Wurtsgrillkonflikt vor Eskalation (von dep.)
Oberengstringen - Georg Werner Strauch wirft seinem Nachbar Sandro Huser vor, verbotene Wurstgrill- und Bratutensilien zu besitzen. Mit einer Resolution der Nachbarschaftsvereinigung Uno (United Neighbours Oberengstringen) soll er nun dazu gezwungen werden, Grill-Inspektoren in seinem Garten zuzulassen.
Die am vergangenen Freitag verabschiedete Resolution fordert den Mieter der Wohnung 1c im Parterre der Genossenschaftssiedlung Schönrein auf, umgehend seine Wurstgrill- und Bratutensilien abzurüsten und mit den Inspektoren der United Neighbours zusammenzuarbeiten. In einem Brief an den Uno-Sicherheitsrat erklärte Huser, dass er die Inspektoren nicht scheue, weil er keine Wurstgrill- und Bratutensilien besitze: "Ich nehme die Resolution trotz ihres ungerechten Inhalts an, um mein Heim, meine Familie und die Genossenschaftssiedlung Schönrein vor einer drohenden Eskalation des Konflikts zu bewahren."
Strauch reagierte am Mittwoch vorerst zurückhaltend auf Husers Entscheid. Mit der Annahme der Resolution, hiess es, habe Huser lediglich eine erste von mehreren Bedingungen erfüllt. Das nächste kritische Datum sei nun das Ultimatum am 8. Januar. Bis dann muss Huser dem Sicherheitsrat "einen umfassenden, akkuraten und vollständigen Bericht" abliefern, der einerseits alle Vorhaben zum Bau und zum Einsatz von Wurstgrill- und Bratutensilien auflistet und anderseits sämtliche zivilen Materialien nennt, die auch grillspezifische Verwendung ("dual use") finden könnten.
Verstösst Huser gegen die Resolution drohen ihm Sanktionen. Der Sicherheitsrat der Uno hat Huser im Zusammenhang mit dem Wurstgrill-Konflikt schon mehrmals mit Sanktionen bestraft. Auf Druck des Sicherheitsrates verhängte der Dorfmetzger bereits vor neun Jahren für die ganze Familie Huser ein Wurstembargo.
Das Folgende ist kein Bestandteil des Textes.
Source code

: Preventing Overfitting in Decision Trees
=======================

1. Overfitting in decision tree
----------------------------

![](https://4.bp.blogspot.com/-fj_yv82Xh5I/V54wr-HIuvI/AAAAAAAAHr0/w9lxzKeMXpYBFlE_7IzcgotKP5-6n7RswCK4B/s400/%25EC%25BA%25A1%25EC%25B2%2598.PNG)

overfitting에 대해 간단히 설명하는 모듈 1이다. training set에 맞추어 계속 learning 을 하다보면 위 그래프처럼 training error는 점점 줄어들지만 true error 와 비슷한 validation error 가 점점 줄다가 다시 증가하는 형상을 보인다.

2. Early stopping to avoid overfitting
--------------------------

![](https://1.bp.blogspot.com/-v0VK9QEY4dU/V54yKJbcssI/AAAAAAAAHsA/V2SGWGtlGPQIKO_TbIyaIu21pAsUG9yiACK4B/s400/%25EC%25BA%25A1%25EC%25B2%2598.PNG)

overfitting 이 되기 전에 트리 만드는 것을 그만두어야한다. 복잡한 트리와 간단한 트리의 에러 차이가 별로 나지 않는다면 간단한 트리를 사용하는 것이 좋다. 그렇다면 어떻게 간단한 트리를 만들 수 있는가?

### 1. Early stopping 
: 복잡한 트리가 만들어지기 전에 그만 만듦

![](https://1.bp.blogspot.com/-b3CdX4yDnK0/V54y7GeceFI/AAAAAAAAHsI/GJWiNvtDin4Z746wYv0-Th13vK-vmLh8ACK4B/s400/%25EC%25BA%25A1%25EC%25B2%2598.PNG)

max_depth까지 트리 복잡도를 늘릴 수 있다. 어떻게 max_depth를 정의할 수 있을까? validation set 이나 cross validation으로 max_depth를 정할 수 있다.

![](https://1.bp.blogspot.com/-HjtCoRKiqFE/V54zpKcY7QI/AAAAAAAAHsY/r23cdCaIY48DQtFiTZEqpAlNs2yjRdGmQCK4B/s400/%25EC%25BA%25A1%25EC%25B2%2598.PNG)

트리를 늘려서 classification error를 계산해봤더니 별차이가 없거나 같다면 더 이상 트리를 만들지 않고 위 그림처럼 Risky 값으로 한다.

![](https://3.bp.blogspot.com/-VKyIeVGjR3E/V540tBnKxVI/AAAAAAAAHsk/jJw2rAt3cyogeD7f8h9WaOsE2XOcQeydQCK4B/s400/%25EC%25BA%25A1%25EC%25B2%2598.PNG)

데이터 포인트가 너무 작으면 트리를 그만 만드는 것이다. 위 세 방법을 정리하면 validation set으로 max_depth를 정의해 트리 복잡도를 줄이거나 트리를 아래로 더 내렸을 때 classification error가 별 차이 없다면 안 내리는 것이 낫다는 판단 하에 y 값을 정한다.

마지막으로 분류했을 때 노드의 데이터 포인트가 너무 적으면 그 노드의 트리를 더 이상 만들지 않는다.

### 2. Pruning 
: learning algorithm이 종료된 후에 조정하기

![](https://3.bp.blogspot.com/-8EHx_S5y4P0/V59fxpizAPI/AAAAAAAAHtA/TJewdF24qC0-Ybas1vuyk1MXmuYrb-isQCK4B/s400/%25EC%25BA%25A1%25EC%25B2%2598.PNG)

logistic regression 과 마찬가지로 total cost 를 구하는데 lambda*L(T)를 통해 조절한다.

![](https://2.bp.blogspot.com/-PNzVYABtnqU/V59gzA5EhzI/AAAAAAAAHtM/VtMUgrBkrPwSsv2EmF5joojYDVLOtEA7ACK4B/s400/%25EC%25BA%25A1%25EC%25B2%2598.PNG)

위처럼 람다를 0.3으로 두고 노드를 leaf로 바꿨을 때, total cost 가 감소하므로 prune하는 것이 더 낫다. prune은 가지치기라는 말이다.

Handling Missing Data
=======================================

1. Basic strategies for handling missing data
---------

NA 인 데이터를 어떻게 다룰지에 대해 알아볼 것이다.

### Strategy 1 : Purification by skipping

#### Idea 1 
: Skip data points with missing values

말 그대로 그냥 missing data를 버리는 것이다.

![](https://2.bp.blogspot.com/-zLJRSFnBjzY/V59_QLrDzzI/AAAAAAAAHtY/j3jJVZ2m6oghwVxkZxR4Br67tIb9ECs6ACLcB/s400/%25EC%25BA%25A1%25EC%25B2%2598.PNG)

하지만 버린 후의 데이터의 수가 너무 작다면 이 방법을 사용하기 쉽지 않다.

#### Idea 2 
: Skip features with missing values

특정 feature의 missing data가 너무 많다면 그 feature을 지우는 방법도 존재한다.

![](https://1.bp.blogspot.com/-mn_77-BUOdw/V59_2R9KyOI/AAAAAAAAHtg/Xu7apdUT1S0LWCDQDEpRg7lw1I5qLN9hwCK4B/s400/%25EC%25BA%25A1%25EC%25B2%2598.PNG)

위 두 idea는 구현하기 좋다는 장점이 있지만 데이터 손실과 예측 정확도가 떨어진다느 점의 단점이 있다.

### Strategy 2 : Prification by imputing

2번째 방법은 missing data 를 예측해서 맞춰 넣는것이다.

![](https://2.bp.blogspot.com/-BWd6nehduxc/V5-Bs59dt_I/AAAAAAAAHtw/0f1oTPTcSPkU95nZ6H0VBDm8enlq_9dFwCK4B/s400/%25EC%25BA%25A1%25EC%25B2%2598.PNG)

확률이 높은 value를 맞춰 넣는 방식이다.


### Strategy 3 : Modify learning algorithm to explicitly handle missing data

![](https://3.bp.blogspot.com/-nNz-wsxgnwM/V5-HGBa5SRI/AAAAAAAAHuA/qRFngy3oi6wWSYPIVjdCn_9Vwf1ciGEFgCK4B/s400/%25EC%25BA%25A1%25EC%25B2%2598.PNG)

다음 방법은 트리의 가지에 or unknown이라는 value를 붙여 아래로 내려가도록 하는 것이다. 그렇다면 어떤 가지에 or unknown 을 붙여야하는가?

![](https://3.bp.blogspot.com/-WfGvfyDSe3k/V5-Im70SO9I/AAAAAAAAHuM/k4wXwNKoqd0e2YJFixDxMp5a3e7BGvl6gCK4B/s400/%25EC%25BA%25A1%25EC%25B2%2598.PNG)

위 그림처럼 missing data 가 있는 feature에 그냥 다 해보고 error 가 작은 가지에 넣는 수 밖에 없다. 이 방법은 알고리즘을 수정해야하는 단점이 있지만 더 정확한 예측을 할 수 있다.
Talentierte Klein Jolanda (von gut.)
Ah, Beh, Zeh, Deh, Eh, Äf, Geh, Äl, Häh, also, Ah, Beh, Zeh, Deh, Eh, Äf, Geh, Äl, Ah nai, nomol, Ah, Beh, Zeh, Deh, Eh, Äf, Geh, Hah, Äl, Äh nai, Ah, Beh, Zeh, Deh, ...

Poetisches (von blind.)
Ich stapfte der Strasse entlang heimwärts. Düster, silbern schienen die Wolken langsam aufzureissen... Morgendämmerung.
Ich spürte die Augen, die Verfolger, die morgendliche Stadt tief im Schlafe noch...
Doch jedes wache Auge, das mich erblickte, so spürte ich bestimmt, blieb an mir hängen - bohrend, stechend, der Hauch im Nacken...
Die Giraffe an meiner Leine mussten wohl alle gesehen haben.

Illustration von sch.

Notizen zur Geilheit (von kotz.)
Es gibt Menschen, die sind affengeil. Menschen, die krokogeil sind. Walgeile Menschen oder schlangengeile. Gänse- und gleichzeitig gänsegeiergeil. Muss nicht angenehm sein.
Ich für meinen Teil bin einfach nur geil. Alles, was die für mich ethisch konforme Grenze der Geilheit an Warmblütern überschreitet, halte ich für extravagant.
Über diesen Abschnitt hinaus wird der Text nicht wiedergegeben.